Eddie Otero, Mast Capital’s director of development, said the 78 condominium units will be marketed for between $900 and $1000 per square foot by the fourth quarter of this year. Among the amenities include a gigantic pool and semi-private elevators for each unit.
ast Capital is led by developer Camilo Miguel. Back in October 2014, Miguel bought the 1.87-acre parking lot by the I-195 ramp from Talmudic University, a Jewish Orthodox yeshiva, for $17.1 million.

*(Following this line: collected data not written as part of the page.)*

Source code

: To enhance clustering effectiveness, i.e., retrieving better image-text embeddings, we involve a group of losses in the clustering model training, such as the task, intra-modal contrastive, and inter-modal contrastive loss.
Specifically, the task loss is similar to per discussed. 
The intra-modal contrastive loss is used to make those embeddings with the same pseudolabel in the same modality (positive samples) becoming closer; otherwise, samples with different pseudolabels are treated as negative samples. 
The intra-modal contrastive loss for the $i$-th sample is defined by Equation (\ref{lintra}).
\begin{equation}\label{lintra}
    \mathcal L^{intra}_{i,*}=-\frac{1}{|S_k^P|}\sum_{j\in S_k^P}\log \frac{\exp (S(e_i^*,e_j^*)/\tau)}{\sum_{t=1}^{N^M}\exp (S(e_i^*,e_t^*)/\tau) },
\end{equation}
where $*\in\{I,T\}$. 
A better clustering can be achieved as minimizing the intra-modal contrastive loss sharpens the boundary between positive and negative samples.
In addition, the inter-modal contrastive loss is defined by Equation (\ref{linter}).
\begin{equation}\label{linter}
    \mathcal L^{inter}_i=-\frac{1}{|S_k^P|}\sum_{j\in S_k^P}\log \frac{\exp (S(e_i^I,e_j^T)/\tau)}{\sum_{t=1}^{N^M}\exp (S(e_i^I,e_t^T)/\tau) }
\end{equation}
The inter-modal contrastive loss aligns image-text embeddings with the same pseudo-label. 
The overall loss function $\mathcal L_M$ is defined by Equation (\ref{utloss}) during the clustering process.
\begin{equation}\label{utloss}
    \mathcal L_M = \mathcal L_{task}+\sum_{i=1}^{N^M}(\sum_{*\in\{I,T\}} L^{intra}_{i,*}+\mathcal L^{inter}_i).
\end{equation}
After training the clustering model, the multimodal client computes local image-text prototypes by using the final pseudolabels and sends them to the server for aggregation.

Founded in 1974, Talmudic University bought the parking lot and the neighboring seven-story hotel in 2003 for $8 million and turned it into its main campus. The university was embarking on ambitious plans to build new dorms, apartments, and class rooms when BB&T sought to foreclose on the 2.3 acre parcel in 2011.

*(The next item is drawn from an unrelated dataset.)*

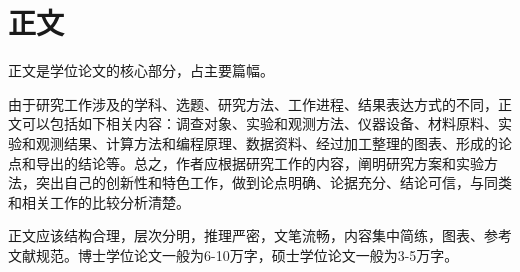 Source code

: \chapter{正文}
正文是学位论文的核心部分，占主要篇幅。

由于研究工作涉及的学科、选题、研究方法、工作进程、结果表达方式的不同，正文可以包括如下相关内容：调查对象、实验和观测方法、仪器设备、材料原料、实验和观测结果、计算方法和编程原理、数据资料、经过加工整理的图表、形成的论点和导出的结论等。总之，作者应根据研究工作的内容，阐明研究方案和实验方法，突出自己的创新性和特色工作，做到论点明确、论据充分、结论可信，与同类和相关工作的比较分析清楚。

正文应该结构合理，层次分明，推理严密，文笔流畅，内容集中简练，图表、参考文献规范。博士学位论文一般为6-10万字，硕士学位论文一般为3-5万字。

The foreclosure suits were eventually settled and Talmudic University still controls 1.1 acres of land on the north side of the site where the yeshiva plans to build a five-story addition on the site, according to a report from Planning Director Thomas Mooney. The project’s attorney, Graham Penn of Bercow Radell & Fernandez, even described Talmudic University as the condo developer’s “partner” during his presentation to the DRB.
Richard Seda, a Mid-Miami Beach resident who owns a home across the street from 4000 Alton Road, said the condo’s new design was much improved over previous plans unveiled by Mast Capital last year. Still, Seda said the project will amount to a wall of concrete in front of his house. In an effort to enhance views of Biscayne Bay, Seda insisted, the developers shifted its proposed building further west, blocking his own views in the process.
“We shouldn’t be penalized to increase the views of people who aren’t even living there yet,” he said.
But Penn pointed out that the design changes increased the setback for the proposed condo from the street from 25 feet to 50 feet. “This is a net benefit for the entire neighborhood,” the attorney said. Without that enhanced setback, “those units were going to be right in front of Mr. Seda’s house.”